Мы и еще одна семья из Актобе, где муж тоже был нефтяником, поселились на нефтяном месторождении недалеко от города Эль-Меядин на востоке Сирии (город был захвачен группировкой "Исламское государство" в начале июля 2014 года и отвоеван правительственными войсками в октябре 2017 года. — Ред.). Нашей семье, так как муж был опытным инженером со знанием английского языка, предоставили комфортный дом, "создали все условия".
Во второй семье подрастали трое детей. Из них пятерых на родину вернулся только шестилетний Асан (имя изменено. — Ред.)
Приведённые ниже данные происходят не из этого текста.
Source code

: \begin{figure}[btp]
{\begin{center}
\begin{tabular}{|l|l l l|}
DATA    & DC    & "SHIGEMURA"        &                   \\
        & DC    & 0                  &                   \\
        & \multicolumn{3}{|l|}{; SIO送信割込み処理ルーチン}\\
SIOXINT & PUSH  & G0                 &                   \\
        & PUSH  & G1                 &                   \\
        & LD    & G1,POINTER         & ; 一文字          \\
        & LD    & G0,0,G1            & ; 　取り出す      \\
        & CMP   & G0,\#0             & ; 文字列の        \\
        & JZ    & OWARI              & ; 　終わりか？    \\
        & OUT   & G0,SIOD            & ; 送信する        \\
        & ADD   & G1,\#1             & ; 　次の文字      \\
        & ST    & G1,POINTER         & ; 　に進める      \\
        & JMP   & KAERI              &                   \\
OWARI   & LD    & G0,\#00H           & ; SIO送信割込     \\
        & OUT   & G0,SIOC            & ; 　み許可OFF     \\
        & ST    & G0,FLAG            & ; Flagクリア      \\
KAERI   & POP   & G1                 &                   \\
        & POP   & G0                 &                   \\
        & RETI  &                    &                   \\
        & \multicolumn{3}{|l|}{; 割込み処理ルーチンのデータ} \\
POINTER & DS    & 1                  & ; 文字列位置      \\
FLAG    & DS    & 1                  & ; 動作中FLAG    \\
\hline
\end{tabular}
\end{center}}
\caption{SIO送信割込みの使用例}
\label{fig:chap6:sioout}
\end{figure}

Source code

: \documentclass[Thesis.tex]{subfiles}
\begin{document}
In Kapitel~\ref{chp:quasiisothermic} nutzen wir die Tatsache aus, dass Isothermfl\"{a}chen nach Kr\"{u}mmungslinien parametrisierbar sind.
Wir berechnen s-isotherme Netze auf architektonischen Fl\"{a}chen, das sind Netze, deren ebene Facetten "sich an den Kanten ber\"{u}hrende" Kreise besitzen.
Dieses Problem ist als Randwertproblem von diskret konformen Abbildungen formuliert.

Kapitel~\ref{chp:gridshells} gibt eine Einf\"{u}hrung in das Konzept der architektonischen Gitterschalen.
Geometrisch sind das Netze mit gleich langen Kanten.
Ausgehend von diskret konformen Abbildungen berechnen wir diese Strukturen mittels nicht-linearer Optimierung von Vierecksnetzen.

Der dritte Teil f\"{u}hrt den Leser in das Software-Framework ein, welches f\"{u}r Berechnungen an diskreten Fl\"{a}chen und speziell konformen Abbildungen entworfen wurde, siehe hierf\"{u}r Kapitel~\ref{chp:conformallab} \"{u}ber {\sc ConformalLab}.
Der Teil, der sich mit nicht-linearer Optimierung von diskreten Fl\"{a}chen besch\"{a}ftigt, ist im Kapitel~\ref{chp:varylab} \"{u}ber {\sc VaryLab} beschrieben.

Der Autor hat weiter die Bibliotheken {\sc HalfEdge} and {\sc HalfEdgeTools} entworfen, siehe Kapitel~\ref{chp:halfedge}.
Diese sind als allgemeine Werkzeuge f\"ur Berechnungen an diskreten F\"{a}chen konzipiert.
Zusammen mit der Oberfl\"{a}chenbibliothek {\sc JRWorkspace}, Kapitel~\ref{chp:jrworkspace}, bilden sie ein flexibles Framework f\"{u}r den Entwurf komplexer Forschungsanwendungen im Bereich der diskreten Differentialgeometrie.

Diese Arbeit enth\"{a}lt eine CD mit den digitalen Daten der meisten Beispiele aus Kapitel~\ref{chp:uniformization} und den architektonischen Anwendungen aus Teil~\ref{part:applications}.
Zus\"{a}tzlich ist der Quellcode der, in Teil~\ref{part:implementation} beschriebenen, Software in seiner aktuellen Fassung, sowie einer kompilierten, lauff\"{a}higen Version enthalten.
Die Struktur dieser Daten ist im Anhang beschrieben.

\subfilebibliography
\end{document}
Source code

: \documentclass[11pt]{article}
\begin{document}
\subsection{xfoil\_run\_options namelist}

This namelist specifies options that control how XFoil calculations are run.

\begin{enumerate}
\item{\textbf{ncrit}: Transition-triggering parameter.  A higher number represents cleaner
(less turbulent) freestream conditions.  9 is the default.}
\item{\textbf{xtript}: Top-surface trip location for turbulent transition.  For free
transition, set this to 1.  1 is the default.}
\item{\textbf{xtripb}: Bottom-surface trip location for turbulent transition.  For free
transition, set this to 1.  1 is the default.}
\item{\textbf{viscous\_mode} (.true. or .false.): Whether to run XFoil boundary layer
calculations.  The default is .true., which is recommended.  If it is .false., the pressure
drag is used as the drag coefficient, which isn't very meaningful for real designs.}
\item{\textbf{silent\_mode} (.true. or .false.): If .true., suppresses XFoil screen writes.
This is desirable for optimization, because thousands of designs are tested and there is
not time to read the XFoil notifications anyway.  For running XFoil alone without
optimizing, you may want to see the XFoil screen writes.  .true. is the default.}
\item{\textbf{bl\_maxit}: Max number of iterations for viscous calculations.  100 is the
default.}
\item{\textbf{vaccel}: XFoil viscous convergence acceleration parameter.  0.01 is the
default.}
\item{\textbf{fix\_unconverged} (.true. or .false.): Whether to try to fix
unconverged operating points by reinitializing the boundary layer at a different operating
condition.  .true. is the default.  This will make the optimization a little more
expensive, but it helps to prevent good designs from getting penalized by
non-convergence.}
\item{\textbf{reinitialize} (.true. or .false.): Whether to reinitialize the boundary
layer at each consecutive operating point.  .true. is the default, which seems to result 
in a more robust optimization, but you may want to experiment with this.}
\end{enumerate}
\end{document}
На месторождении, где мы жили, было много суданцев, тунисцев, индонезийцев. Муж рано уходил на работу и поздно возвращался. Время от времени раздавались взрывы. В такие моменты женщины забирали детей и укрывались в подвале.
В Эль-Меядине мы прожили около шести месяцев, затем переехали в город Эт-Табка на севере. Этого хотел муж.
Было начало 2016 года. Я постоянно просила: "Давай вернемся на родину". К тому моменту и муж — он тогда охранял оружейный склад в городе — начал менять свое отношение к ДАИШ (еще одно название террористической группировки "Исламское государство", к которой присоединился муж Айданы. — Ред.). Однажды он сказал мне: "Выбраться отсюда будет сложно. Если я умру, будь сильной ради нашего сына. Не теряй связи с Казахстаном". Как будто чувствовал, что жить ему осталось недолго. Он погиб во время авиаудара по оружейному складу 23 декабря 2016 года. В том году ему должно было исполниться 36 лет.
Врагу не пожелаю того, что мне пришлось пережить за эти годы в Сирии. Последние два с половиной из них прошли в борьбе за выживание. Когда на рассвете взрывались бомбы, освещая всё вокруг, я смотрела в небо и гадала: не моя ли это смерть пришла? Боялась умереть, потому что переживала за сына: что будет с ним, если я погибну?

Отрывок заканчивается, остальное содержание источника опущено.